4410人が本棚に入れています
本棚に追加
母親だ……。
口うるさい母親がいる……。
初対面でまだ一言も喋っていないはずなのに、斜め前に座る相手の第一印象はばっちり決まってしまった。
彼女と一緒だと柊がおてんばな小学生に見えてくるのは、多分俺だけじゃないと思う。
「まぁまぁ、環が世話焼きの母さんキャラってことはわかったから。つか、三崎がひいてるから」
そう言って慣れたように2人の間に入る進藤でも、
「裕太も食べるか話すかどちらかにしなさい」
「……すいませーん」
やっぱりかなわないらしい。
ぶつぶつ言いながらふりかけのかかった白米を口に運ぶ柊と、こちらもやはりぶつぶつ言いながらハンバーグを口いっぱいに頬張る進藤。

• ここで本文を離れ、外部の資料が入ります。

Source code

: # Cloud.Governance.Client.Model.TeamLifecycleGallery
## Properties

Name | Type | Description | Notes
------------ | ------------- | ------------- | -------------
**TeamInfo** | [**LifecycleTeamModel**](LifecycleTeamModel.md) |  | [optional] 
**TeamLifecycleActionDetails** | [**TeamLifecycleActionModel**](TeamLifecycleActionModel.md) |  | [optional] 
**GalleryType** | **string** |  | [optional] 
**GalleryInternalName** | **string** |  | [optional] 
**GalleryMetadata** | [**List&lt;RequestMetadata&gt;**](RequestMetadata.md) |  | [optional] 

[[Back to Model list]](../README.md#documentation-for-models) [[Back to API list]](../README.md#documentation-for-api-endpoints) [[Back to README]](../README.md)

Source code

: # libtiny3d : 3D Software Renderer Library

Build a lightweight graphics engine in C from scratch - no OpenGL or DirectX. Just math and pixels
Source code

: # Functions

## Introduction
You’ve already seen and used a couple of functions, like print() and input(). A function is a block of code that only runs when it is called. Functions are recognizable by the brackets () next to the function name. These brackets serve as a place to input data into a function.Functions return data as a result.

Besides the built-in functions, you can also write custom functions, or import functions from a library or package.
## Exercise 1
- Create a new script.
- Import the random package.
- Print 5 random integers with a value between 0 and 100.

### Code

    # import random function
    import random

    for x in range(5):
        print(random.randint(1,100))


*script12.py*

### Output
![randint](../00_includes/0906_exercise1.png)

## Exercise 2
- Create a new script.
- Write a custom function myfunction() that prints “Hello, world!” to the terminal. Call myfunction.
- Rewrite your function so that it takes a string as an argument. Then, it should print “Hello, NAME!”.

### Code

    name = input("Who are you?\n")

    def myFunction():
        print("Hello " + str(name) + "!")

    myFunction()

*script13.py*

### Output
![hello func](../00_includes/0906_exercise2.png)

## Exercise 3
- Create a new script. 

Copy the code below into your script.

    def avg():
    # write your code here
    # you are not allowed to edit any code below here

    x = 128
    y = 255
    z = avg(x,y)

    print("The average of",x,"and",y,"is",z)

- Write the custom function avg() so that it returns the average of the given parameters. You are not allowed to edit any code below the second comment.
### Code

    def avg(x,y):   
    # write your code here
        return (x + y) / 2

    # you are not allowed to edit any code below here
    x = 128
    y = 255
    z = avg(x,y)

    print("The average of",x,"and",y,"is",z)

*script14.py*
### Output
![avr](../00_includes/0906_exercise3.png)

まさに、厳しい母親とやんちゃ盛りの小学生兄弟の図だ。
同じ制服を着ながらすっかり保護者の風格を漂わせた彼女は、何も言えずに3人の様子をうかがうだけの俺を見て、上品に微笑んだ。
「進藤環(しんどう たまき)です。よろしく」
「あ、三崎遥です……」
さっきまでガミガミ怒っていたとは思えないほど、凛とした優しい声。
そのギャップに戸惑い、編入2日目の自己紹介も、昨日同様そっけないものになってしまった。
最初のコメントを投稿しよう!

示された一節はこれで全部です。